The most famous of these travelling zoos was Wombwell’s Travelling Menagerie, which had a total of fifteen wagons and a large number of exotic animals. Wombwell bought them directly from ships as they arrived in England. They included elephants, giraffes, a gorilla, a hyena, a kangaroo, several leopards, a number of lions, llamas, monkeys, ocelots, onagers (what?), ostriches, panthers, various snakes, tigers, wildcats and zebras:

wombwerr

Wombwell had a number of snow leopards and his rhino was publicised as “the real unicorn of scripture”. Other faulty labelling is actually known to have cost him money. What he exhibited as a chimpanzee is now thought to have been the first ever Gorilla to be seen in Western Europe.
Here is a link to the story of George Wombwell told by Wikipedia. It really is worth a look, with some really funny anecdotes on offer:

Menagerie_wombwells_1910

All of these menageries were rather careless with their animals and escapes were not infrequent. In 1835, for example, a lion and a tigress escaped together and four people were killed. And that is what takes us back to the Beast of Ennerdale.
Apparently a number of the different travelling menageries had creatures which were exhibited as “tiger wolves”. Nowadays these animals are thought to have been thylacines, the so called “Tasmanian Tiger” or “Tasmanian Wolf”.

Here is a brief film, thanks to the Thylacine Museum:

The Museum also has a video where the extremely talented animal is apparently playing a piano, harpsichord type of thing:

So that is it! Mystery solved! The Beast of Ennerdale was an escaped Thylacine.

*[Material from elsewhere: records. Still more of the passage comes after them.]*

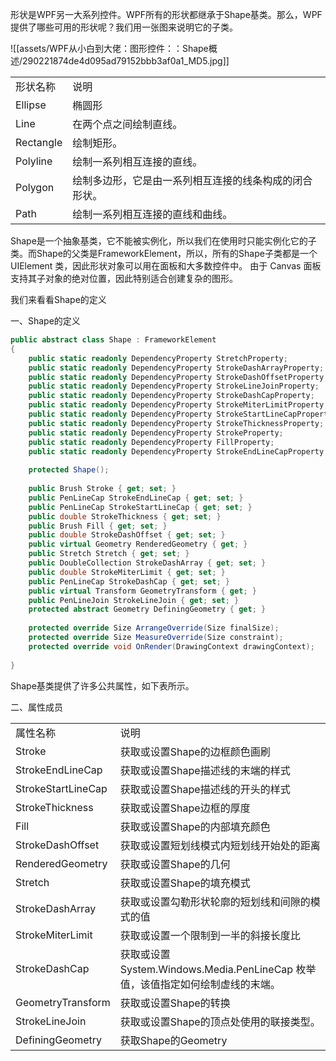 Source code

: 形状是WPF另一大系列控件。WPF所有的形状都继承于Shape基类。那么，WPF提供了哪些可用的形状呢？我们用一张图来说明它的子类。

![[assets/WPF从小白到大佬：图形控件：：Shape概述/290221874de4d095ad79152bbb3af0a1_MD5.jpg]]

|   |   |
|---|---|
|形状名称|说明|
|Ellipse|椭圆形|
|Line|在两个点之间绘制直线。|
|Rectangle|绘制矩形。|
|Polyline|绘制一系列相互连接的直线。|
|Polygon|绘制多边形，它是由一系列相互连接的线条构成的闭合形状。|
|Path|绘制一系列相互连接的直线和曲线。|

Shape是一个抽象基类，它不能被实例化，所以我们在使用时只能实例化它的子类。而Shape的父类是FrameworkElement，所以，所有的Shape子类都是一个UIElement 类，因此形状对象可以用在面板和大多数控件中。 由于 Canvas 面板支持其子对象的绝对位置，因此特别适合创建复杂的图形。

我们来看看Shape的定义

一、Shape的定义

```cs
public abstract class Shape : FrameworkElement
{
    public static readonly DependencyProperty StretchProperty;
    public static readonly DependencyProperty StrokeDashArrayProperty;
    public static readonly DependencyProperty StrokeDashOffsetProperty;
    public static readonly DependencyProperty StrokeLineJoinProperty;
    public static readonly DependencyProperty StrokeDashCapProperty;
    public static readonly DependencyProperty StrokeMiterLimitProperty;
    public static readonly DependencyProperty StrokeStartLineCapProperty;
    public static readonly DependencyProperty StrokeThicknessProperty;
    public static readonly DependencyProperty StrokeProperty;
    public static readonly DependencyProperty FillProperty;
    public static readonly DependencyProperty StrokeEndLineCapProperty;
 
    protected Shape();
 
    public Brush Stroke { get; set; }
    public PenLineCap StrokeEndLineCap { get; set; }
    public PenLineCap StrokeStartLineCap { get; set; }
    public double StrokeThickness { get; set; }
    public Brush Fill { get; set; }
    public double StrokeDashOffset { get; set; }
    public virtual Geometry RenderedGeometry { get; }
    public Stretch Stretch { get; set; }
    public DoubleCollection StrokeDashArray { get; set; }
    public double StrokeMiterLimit { get; set; }
    public PenLineCap StrokeDashCap { get; set; }
    public virtual Transform GeometryTransform { get; }
    public PenLineJoin StrokeLineJoin { get; set; }
    protected abstract Geometry DefiningGeometry { get; }
 
    protected override Size ArrangeOverride(Size finalSize);
    protected override Size MeasureOverride(Size constraint);
    protected override void OnRender(DrawingContext drawingContext);
 
}
```

Shape基类提供了许多公共属性，如下表所示。

二、属性成员

|                    |                                                          |
| ------------------ | -------------------------------------------------------- |
| 属性名称               | 说明                                                       |
| Stroke             | 获取或设置Shape的边框颜色画刷                                        |
| StrokeEndLineCap   | 获取或设置Shape描述线的末端的样式                                      |
| StrokeStartLineCap | 获取或设置Shape描述线的开头的样式                                      |
| StrokeThickness    | 获取或设置Shape边框的厚度                                          |
| Fill               | 获取或设置Shape的内部填充颜色                                        |
| StrokeDashOffset   | 获取或设置短划线模式内短划线开始处的距离                                     |
| RenderedGeometry   | 获取或设置Shape的几何                                            |
| Stretch            | 获取或设置Shape的填充模式                                          |
| StrokeDashArray    | 获取或设置勾勒形状轮廓的短划线和间隙的模式的值                                  |
| StrokeMiterLimit   | 获取或设置一个限制到一半的斜接长度比                                       |
| StrokeDashCap      | 获取或设置 System.Windows.Media.PenLineCap 枚举值，该值指定如何绘制虚线的末端。 |
| GeometryTransform  | 获取或设置Shape的转换                                            |
| StrokeLineJoin     | 获取或设置Shape的顶点处使用的联接类型。                                   |
| DefiningGeometry   | 获取Shape的Geometry                                         | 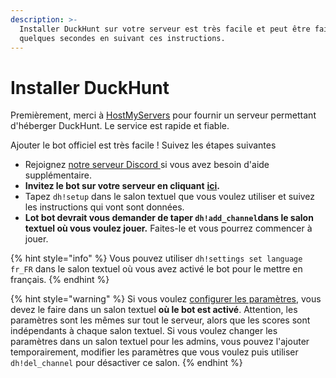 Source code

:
 ```yaml
---
description: >-
  Installer DuckHunt sur votre serveur est très facile et peut être fait en
  quelques secondes en suivant ces instructions.
---
```


# Installer DuckHunt

Premièrement, merci à [HostMyServers](https://www.hostmyservers.fr/) pour fournir un serveur permettant d'héberger DuckHunt. Le service est rapide et fiable.

Ajouter le bot officiel est très facile ! Suivez les étapes suivantes

* Rejoignez [notre serveur Discord ](https://discord.gg/2BksEkV)si vous avez besoin d'aide supplémentaire. 
* **Invitez le bot sur votre serveur en cliquant** [**ici**](https://discordapp.com/api/oauth2/authorize?client_id=187636051135823872&permissions=70646849&scope=bot)**.**
* Tapez `dh!setup` dans le salon textuel que vous voulez utiliser et suivez les instructions qui vont sont données.
* **Lot bot devrait vous demander de taper `dh!add_channel`dans le salon textuel où vous voulez jouer.** Faites-le et vous pourrez commencer à jouer.

{% hint style="info" %}
Vous pouvez utiliser `dh!settings set language fr_FR` dans le salon textuel où vous avez activé le bot pour le mettre en français.
{% endhint %}

{% hint style="warning" %}
Si vous voulez [configurer les paramètres](edit-settings-settings-list.md), vous devez le faire dans un salon textuel **où le bot est activé**. Attention, les paramètres sont les mêmes sur tout le serveur, alors que les scores sont indépendants à chaque salon textuel. Si vous voulez changer les paramètres dans un salon textuel pour les admins, vous pouvez l'ajouter temporairement, modifier les paramètres que vous voulez puis utiliser `dh!del_channel` pour désactiver ce salon.
{% endhint %}





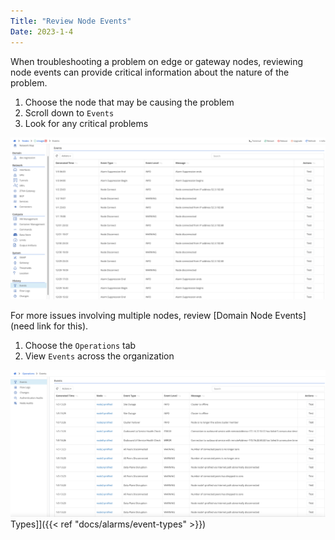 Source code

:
 ```yaml
---
Title: "Review Node Events"
Date: 2023-1-4
---
```

When troubleshooting a problem on edge or gateway nodes, reviewing node events can provide critical information about the nature of the problem. 

1. Choose the node that may be causing the problem
2. Scroll down to `Events`
3. Look for any critical problems

![img](node-alerts.png)

For more issues involving multiple nodes, review [Domain Node Events](need link for this).

1. Choose the `Operations` tab
2. View `Events` across the organization

![img](alerts-page.png)
Types]]({{< ref "docs/alarms/event-types" >}})
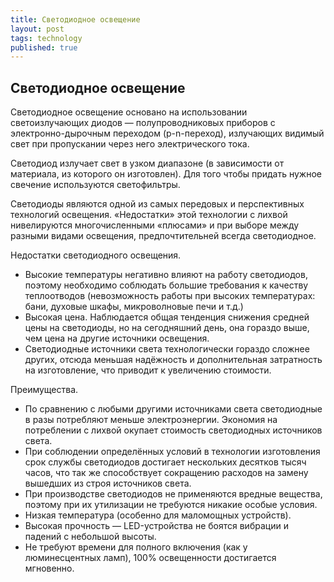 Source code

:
```yaml
---
title: Светодиодное освещение
layout: post
tags: technology
published: true
---
```


## Светодиодное освещение

Светодиодное освещение основано на использовании светоизлучающих диодов — полупроводниковых приборов с электронно-дырочным переходом (p-n-переход), излучающих видимый свет при пропускании через него электрического тока.

Светодиод излучает свет в узком диапазоне (в зависимости от материала, из которого он изготовлен). Для того чтобы придать нужное свечение используются светофильтры.

Светодиоды являются одной из самых передовых и перспективных технологий освещения. «Недостатки» этой технологии с лихвой нивелируются многочисленными «плюсами» и при выборе между разными видами освещения, предпочтительней всегда светодиодное.

Недостатки светодиодного освещения.

+ Высокие температуры негативно влияют на работу светодиодов, поэтому необходимо соблюдать большие требования к качеству теплоотводов (невозможность работы при высоких температурах: бани, духовые шкафы, микроволновые печи и т.д.)
+ Высокая цена. Наблюдается  общая тенденция снижения средней цены на светодиоды, но на сегодняшний день, она  гораздо выше, чем цена на другие источники освещения.
+ Светодиодные источники света технологически гораздо сложнее других, отсюда меньшая надёжность и дополнительная затратность на изготовление, что приводит к увеличению стоимости.

Преимущества.

+ По сравнению с любыми другими источниками света светодиодные в разы потребляют меньше электроэнергии. Экономия на потреблении с лихвой окупает стоимость светодиодных источников света.
+ При соблюдении определённых условий в технологии изготовления срок службы светодиодов достигает нескольких десятков тысяч часов, что так же способствует сокращению расходов на замену вышедших из строя источников света.
+ При производстве светодиодов не применяются вредные вещества, поэтому при их утилизации не требуются никакие особые условия.
+ Низкая температура (особенно для маломощных устройств).
+ Высокая прочность — LED-устройства не боятся вибрации и падений с небольшой высоты.
+ Не требуют времени для полного включения (как у люминесцентных ламп), 100% освещенности достигается мгновенно. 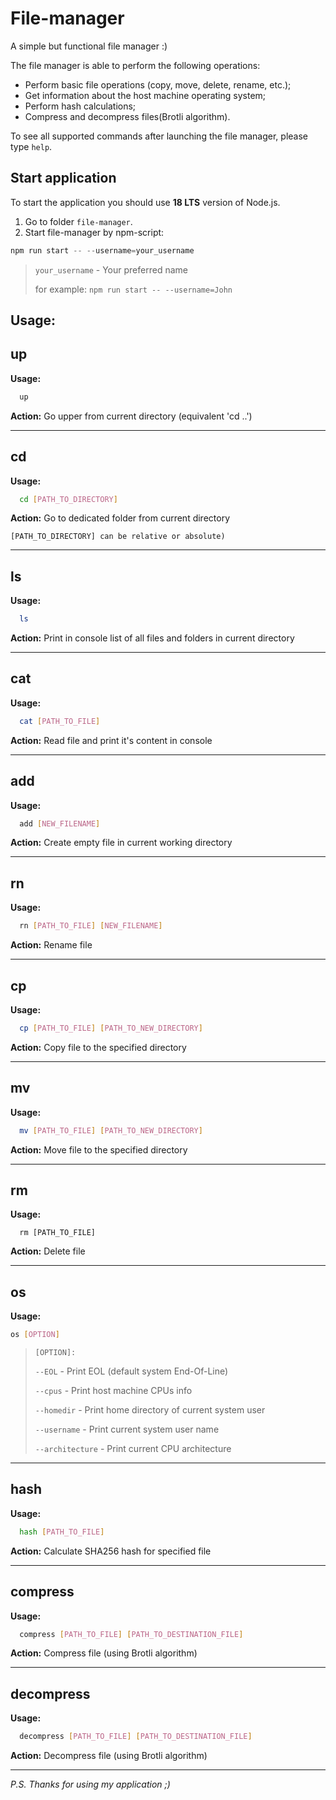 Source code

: # File-manager

A simple but functional file manager :)

The file manager is able to perform the following operations:

- Perform basic file operations (copy, move, delete, rename, etc.);
- Get information about the host machine operating system;
- Perform hash calculations;
- Compress and decompress files(Brotli algorithm).

To see all supported commands after launching the file manager, please type `help`.

## Start application

To start the application you should use **18 LTS** version of Node.js.

1. Go to folder `file-manager`.
2. Start file-manager by npm-script:
```javascript
npm run start -- --username=your_username
```

  > `your_username` - Your preferred name
  >
  > for example:
  >`npm run start -- --username=John`

## Usage:

## **up**

**Usage:**

```bash
  up
```
**Action:** Go upper from current directory (equivalent 'cd ..')

---
## **cd**
**Usage:**

```bash
  cd [PATH_TO_DIRECTORY]
```
**Action:** Go to dedicated folder from current directory

    [PATH_TO_DIRECTORY] can be relative or absolute)

---
## **ls**
**Usage:**

```bash
  ls
```
**Action:** Print in console list of all files and folders in current directory

---
## **cat**
**Usage:**

```bash
  cat [PATH_TO_FILE]
```
**Action:** Read file and print it's content in console

---
## **add**
**Usage:**

```bash
  add [NEW_FILENAME]
```
**Action:** Create empty file in current working directory

---
## **rn**
**Usage:**

```bash
  rn [PATH_TO_FILE] [NEW_FILENAME]
```
**Action:** Rename file

---
## **cp**
**Usage:**

```bash
  cp [PATH_TO_FILE] [PATH_TO_NEW_DIRECTORY]
```
**Action:** Copy file to the specified directory

---
## **mv**
**Usage:**

```bash
  mv [PATH_TO_FILE] [PATH_TO_NEW_DIRECTORY]
```
**Action:** Move file to the specified directory

---
## **rm**
**Usage:**

```
  rm [PATH_TO_FILE]
```
**Action:** Delete file

---
## **os**
**Usage:**

```bash
os [OPTION]
```

> `[OPTION]:`
>
>    `--EOL`          - Print EOL (default system End-Of-Line)
>
>    `--cpus`         - Print host machine CPUs info
>
>    `--homedir`      - Print home directory of current system user
>
>    `--username`     - Print current system user name
>
>    `--architecture` - Print current CPU architecture

---
## **hash**
**Usage:**

```bash
  hash [PATH_TO_FILE]
```

**Action:** Calculate SHA256 hash for specified file

---
## **compress**
**Usage:**

```bash
  compress [PATH_TO_FILE] [PATH_TO_DESTINATION_FILE]
```

**Action:** Compress file (using Brotli algorithm)

---
## **decompress**
**Usage:**

```bash
  decompress [PATH_TO_FILE] [PATH_TO_DESTINATION_FILE]
```

**Action:** Decompress file (using Brotli algorithm)

---
*P.S. Thanks for using my application ;)*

Nowadays, the Thylacine is extinct, of course. The last known specimen, “Benjamin”, died in captivity in Hobart Zoo on September 7th 1936:

thyl four

The Thylacine had dark stripes over its back and could be up to eight or nine feet in length:

thyl one

It was a marsupial which looked vaguely like a wolf and it ate flesh. It preferred the softer flesh to tougher meat such as the muscles.
The Thylacine was an apex predator and it was mainly nocturnal. Its behaviour was just like the Beast of Ennerdale because it retreated to the hills and woodlands in the daytime, avoiding contact with humans. It spent the daylight hours in caves or hollow tree trunks, sleeping on twigs or plant stalks. At night, it hunted the open heathland:

thyl two

Supposedly, back in the wilds of Tasmania, it happily preyed upon farmers’ sheep and poultry and apparently liked to drink the blood of its prey.
And with that information, I really thought that I had found a solution for the identity of the Beast of Ennerdale. I really did. I really, really did:

Thylacine-tring

A second level of internet research, though, shows that more or less all of the answers which have been suggested by the many websites which discuss the Beast of Ennerdale are most probably entirely wrong. The explanation of an escaped Thylacine is a very neat one, but modern science just dismisses it totally and completely.
Firstly, the blood drinking story seems to have originated merely from a single account heard at second-hand by Geoffrey Smith (1881–1916) in a shepherd’s hut in Tasmania. Not exactly a proven piece of Thylacine behaviour, certainly not enough to identify this creature’s presence in Ennerdale.
And killing and/or eating sheep? Well not really, apparently. Modern studies have now shown that the creature had the jaws of a wimp, not a wolf. It couldn’t have dealt with a dead sheep. Advanced computer modelling in 2011 showed that its prey size limit would have been in the region of only five kilos, animals such as the tiny possum:

thylacine_berlin_museum_10th_september_2011-167306

And here is a link to a second study from 2012, “Tasmanian tiger was no sheep killer”. These are not just amateurs’ guesses picked out of the air, of course. These are both scientific papers, published for the judgement of the zoological world. They would not have been published in reputable journals if they were not serious research carried out by serious scientists.
Instead, the Thylacine is seen nowadays as having been just a scapegoat for the widespread mismanagement of sheep farms in Tasmania. Furthermore, the killing of sheep was far more probably carried out by the European dogs which had first reached Tasmania in 1798 with the arrival of the explorer George Bass and a number of seal hunters:

George_bass

These men’s sled dogs interbred and their offspring subsequently dispersed into the temperate rain forest of the island. Some dogs were befriended by the aborigines but the majority just went wild.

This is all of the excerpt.